Some aspects of the kabbalah “technology” — Ritchie explains that this term is preferred to “religion” or “philosophy” — run parallel to Judaism. But instead of directly relying on traditional Jewish texts, followers of kabbalah embrace the Zohar (or the Book of Splendor), a 15-volume interpretation of them written in the 13th century by a Spanish rabbi in Granada.

Ritchie says kabbalah has made him a better husband and a more caring father.

“We delude ourselves as human beings,” he says. “Even when we do seemingly selfless things, like playing with our kids, we are still actually acting selfishly.”

Ritchie, who met Madonna in 1998 at a dinner party thrown by Sting, was born into the Church of England; his wife had a Catholic background.

But neither of those traditions held a great deal of appeal for them. With kabbalah, “there is no mindless observation of meaningless traditions.”

Of course it is the religion’s celebrity connections — and the famous $26 red-string bracelets that publicly identify its followers — that have brought it to prominence.

The movement’s white uniforms, as worn by the likes of Ashton Kutcher, the actor boyfriend of Demi Moore, are meant to attract the positive energy that men particularly need to combat outsized egos.

Friends describe Ritchie, a black belt in karate and judo, as “powerfully charismatic.”

Kabbalah advocates the “spiritual supremacy of women over men.” It’s not hard to see why it appeals to Madonna.

“Kabbalah,” Madonna has said, “helped me understand that there is a bigger picture.

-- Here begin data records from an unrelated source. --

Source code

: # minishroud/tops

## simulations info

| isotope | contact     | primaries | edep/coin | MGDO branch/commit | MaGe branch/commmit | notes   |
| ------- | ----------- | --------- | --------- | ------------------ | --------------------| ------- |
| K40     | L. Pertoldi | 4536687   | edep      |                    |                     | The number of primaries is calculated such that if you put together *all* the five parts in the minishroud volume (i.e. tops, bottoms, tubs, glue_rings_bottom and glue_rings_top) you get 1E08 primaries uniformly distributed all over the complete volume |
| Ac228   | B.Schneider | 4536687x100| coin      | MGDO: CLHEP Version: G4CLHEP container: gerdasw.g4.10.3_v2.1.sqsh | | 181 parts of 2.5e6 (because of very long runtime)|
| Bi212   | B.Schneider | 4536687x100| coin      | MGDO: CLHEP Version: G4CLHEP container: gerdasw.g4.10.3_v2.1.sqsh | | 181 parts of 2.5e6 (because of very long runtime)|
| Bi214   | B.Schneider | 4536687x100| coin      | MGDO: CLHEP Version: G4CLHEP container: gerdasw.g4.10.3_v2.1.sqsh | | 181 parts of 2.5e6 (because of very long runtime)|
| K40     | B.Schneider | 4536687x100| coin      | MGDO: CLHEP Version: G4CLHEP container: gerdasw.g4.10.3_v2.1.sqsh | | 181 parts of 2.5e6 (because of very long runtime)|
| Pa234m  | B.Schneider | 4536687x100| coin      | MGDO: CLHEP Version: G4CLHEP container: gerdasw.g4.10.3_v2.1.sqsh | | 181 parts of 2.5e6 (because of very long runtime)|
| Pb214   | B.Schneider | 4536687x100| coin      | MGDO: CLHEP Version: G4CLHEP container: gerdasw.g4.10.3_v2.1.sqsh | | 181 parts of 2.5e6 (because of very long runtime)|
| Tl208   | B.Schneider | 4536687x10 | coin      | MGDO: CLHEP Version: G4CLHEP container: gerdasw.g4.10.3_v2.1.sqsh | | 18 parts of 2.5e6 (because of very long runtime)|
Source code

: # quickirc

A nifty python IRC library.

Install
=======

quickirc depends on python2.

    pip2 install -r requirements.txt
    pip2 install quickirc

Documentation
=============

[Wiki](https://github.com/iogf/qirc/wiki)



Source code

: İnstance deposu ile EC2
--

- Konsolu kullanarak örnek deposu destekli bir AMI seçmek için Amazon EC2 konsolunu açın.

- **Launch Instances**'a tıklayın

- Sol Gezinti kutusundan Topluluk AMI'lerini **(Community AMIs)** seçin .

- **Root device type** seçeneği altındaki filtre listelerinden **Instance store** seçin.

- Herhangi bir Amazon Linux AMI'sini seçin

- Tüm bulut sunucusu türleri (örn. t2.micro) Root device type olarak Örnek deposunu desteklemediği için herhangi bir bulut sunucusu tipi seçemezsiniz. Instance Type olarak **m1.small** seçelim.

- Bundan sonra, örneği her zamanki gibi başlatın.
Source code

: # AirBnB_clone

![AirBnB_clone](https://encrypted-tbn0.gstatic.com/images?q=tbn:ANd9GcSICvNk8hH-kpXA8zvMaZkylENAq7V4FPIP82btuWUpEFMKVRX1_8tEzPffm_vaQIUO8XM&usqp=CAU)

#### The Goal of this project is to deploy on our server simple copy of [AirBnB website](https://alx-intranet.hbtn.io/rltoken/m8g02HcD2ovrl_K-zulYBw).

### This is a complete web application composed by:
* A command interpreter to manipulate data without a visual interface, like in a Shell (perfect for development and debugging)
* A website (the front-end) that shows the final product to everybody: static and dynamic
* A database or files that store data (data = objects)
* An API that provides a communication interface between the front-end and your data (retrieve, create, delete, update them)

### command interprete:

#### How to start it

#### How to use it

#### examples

“I was raised to believe that the privilege of being American means you can be whatever you want. But the question is, to what end? What’s the point of reaching the top?”

Not everyone is convinced that kabbalah is anything more than a fashionable cult.

Rabbi Barry Marcus, of the respected Central London Synagogue, says: “Kabbalah is not what it appears to be.

“They are using techniques found in cults to suck people in. Their centers are in rich areas to attract people with money. There is no spiritual dimension whatsoever.”

This is the kind of thing that leaves Ritchie “scratching my head. I can only assume that some people hate what they don’t understand.”

But is it a cult?

“Kabbalah actively encourages you to continually ask questions, so it is actually the very antithesis of a cult.”

But no serious-minded philosophy needs Britney Spears as one of its most famous exponents, right?

“They [the kabbalah] target celebrities because they want the publicity and to spread the word,” says Ritchie. “We don’t all hang out together. Some of them are very committed, others not so.”

Ritchie does admit that his wife and he have different approaches.

“She’s more into the spiritual stuff,” he says, “while I’m more interested in the scientific side of things.”

Is it true, then, that kabbalah devotees are given specially chosen alternative names? (Madonna apparently now goes by the name Esther.)

“Never heard of this alternative-name thing,” he laughs. “Next?”

How much does it cost to join? The celebs are being asked to give up large proportions of their salaries, aren’t they?

“After six years of receiving all this wisdom, she [Madonna] never received any kind of bill from anyone,” Ritchie insists. “In fact, I am completely unaware of any manipulation of anyone’s money.”